I always thought so. But for some crazy reason, I still miss her, love her, and I guess I want the life we used to have (before it went south). I'll guess I'm going to hear a lot of comments for saying that, but it's how I feel. Sometimes I think I'm ready to move on, and other times I miss her more than anything.

She probably assumes I know, b/c she knows he has a big mouth, and I grilled her a few weeks ago. I didn't flat out tell her that I knew, but I alluded to it. I'm guessing I have to flat out confront her? I have no proof aside from him telling the ex. Well...that and common sense.
_Posted via Mobile Device_


----------



## warlock07 (Oct 28, 2011)

AgentS702 said:


> I always thought so. But for some crazy reason, I still miss her, love her, and I guess I want the life we used to have (before it went south).
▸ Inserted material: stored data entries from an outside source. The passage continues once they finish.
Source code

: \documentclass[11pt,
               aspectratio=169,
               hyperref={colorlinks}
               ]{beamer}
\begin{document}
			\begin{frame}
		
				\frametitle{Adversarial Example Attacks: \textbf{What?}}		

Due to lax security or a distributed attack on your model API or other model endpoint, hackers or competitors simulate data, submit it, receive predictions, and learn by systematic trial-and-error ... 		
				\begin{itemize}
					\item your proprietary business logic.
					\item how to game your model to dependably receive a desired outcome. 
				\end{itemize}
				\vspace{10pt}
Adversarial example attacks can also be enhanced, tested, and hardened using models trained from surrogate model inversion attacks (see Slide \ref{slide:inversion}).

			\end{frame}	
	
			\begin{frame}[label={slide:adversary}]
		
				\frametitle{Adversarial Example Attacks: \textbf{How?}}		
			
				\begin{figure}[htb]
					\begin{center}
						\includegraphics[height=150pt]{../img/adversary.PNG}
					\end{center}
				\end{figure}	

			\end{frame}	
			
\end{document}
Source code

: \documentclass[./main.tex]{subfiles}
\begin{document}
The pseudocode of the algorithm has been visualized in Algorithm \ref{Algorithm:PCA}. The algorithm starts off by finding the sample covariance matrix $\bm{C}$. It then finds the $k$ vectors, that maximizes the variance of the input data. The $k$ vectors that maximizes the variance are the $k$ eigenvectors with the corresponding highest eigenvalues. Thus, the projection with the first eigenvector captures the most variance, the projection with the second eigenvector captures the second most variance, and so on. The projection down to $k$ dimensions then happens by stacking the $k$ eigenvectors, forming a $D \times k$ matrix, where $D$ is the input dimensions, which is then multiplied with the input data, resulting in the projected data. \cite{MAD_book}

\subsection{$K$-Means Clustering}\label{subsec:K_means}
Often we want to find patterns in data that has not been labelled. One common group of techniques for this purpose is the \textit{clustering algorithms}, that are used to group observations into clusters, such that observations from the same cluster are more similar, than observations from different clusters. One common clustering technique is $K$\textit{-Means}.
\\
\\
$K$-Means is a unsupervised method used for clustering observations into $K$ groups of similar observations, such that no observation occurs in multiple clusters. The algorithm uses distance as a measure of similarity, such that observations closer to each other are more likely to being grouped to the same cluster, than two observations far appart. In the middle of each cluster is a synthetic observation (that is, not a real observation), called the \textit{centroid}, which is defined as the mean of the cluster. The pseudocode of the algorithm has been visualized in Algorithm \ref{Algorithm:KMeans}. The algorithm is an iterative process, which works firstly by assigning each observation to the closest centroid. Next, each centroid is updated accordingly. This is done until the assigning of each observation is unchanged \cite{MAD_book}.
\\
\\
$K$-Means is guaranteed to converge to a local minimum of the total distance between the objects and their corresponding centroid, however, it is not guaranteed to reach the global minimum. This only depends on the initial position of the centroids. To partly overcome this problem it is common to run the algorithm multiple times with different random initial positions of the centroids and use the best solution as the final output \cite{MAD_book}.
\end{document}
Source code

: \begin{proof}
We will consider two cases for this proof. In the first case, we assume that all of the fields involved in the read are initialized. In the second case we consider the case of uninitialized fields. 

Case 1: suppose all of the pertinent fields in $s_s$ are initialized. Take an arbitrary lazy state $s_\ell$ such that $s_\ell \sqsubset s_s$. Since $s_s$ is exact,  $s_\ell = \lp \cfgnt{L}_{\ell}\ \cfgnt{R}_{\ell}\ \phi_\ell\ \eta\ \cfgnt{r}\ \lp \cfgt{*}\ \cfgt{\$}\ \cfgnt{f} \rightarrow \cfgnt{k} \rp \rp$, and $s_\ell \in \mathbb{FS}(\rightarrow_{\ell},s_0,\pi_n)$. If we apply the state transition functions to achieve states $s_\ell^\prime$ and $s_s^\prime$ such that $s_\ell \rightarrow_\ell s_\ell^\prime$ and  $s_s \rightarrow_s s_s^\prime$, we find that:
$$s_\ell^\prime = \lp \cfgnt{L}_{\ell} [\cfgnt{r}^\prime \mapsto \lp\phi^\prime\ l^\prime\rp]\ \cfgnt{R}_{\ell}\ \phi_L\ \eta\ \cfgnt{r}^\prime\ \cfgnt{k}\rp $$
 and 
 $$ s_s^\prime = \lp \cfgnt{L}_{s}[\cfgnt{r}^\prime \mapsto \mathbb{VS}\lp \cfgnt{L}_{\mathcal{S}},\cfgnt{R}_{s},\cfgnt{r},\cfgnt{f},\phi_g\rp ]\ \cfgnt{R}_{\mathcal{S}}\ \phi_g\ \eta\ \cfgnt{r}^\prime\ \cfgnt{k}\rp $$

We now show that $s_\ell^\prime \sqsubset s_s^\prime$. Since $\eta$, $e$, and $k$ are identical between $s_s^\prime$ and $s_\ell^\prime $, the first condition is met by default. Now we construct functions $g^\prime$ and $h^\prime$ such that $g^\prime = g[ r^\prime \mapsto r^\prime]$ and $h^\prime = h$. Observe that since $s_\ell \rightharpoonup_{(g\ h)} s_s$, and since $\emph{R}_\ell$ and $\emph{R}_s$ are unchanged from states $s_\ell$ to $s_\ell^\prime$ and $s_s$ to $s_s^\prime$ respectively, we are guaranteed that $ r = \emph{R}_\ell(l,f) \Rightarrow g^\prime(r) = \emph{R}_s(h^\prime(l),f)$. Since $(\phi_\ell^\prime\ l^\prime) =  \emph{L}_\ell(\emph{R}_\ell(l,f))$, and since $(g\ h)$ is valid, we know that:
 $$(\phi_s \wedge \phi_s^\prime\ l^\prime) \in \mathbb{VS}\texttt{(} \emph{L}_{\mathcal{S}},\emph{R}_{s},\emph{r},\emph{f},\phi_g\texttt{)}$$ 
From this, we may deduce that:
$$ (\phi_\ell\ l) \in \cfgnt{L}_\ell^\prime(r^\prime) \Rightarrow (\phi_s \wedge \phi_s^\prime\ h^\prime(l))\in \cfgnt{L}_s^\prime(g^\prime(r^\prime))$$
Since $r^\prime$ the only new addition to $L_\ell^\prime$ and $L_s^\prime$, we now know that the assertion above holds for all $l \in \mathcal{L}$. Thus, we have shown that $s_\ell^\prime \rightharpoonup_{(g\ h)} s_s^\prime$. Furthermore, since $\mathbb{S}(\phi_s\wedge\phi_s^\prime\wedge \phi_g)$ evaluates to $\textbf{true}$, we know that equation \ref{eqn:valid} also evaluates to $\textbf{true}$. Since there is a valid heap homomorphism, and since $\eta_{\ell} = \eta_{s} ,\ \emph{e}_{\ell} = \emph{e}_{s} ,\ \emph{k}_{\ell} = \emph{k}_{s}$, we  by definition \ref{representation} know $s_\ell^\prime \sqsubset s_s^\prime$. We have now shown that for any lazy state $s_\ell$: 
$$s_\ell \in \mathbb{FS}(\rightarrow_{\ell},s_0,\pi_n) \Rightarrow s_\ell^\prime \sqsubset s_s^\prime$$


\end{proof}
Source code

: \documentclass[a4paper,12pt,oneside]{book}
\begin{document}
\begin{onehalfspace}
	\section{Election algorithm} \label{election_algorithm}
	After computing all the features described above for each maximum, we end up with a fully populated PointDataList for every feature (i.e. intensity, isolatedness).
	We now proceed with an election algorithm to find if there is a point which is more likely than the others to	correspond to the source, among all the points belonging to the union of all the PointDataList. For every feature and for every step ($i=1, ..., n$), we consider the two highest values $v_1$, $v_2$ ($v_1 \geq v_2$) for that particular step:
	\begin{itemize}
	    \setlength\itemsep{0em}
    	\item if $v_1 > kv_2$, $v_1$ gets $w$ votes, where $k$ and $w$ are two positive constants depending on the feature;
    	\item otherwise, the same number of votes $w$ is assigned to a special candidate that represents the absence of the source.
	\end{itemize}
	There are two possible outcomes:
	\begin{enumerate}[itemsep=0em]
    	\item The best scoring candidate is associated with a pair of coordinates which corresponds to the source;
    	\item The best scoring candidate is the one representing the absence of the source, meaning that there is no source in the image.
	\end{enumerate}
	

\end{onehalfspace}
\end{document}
I'll guess I'm going to hear a lot of comments for saying that, but it's how I feel. Sometimes I think I'm ready to move on, and other times I miss her more than anything.
> 
> She probably assumes I know, b/c she knows he has a big mouth, and I grilled her a few weeks ago. I didn't flat out tell her that I knew, but I alluded to it. I'm guessing I have to flat out confront her? I have no proof aside from him telling the ex. Well...that and common sense.
> _Posted via Mobile Device_


http://talkaboutmarriage.com/private-members-section/68788-another-tale-waw-ea-possibly-mlc.html


Read this thread. Very similar except for the kids.


----------



## theroad (Feb 20, 2012)

AgentS702 said:


> Another general question. Does doing all this (moving back in, exposure) ruin or diminish the chances of having a decent relationship with WW after D? I'm not looking to stay best friends, but my parents were divorced and it was bitter. I'm not an angry guy (anymore), and I don't want to have a bitter marriage where it just gives me bad feelings. That's not a fun way to live. Plus, that's not healthy on our children.


I can see why you left MB. Everything you have done is un MB. Everything you have done is to make it easier for your WW to bang her OM.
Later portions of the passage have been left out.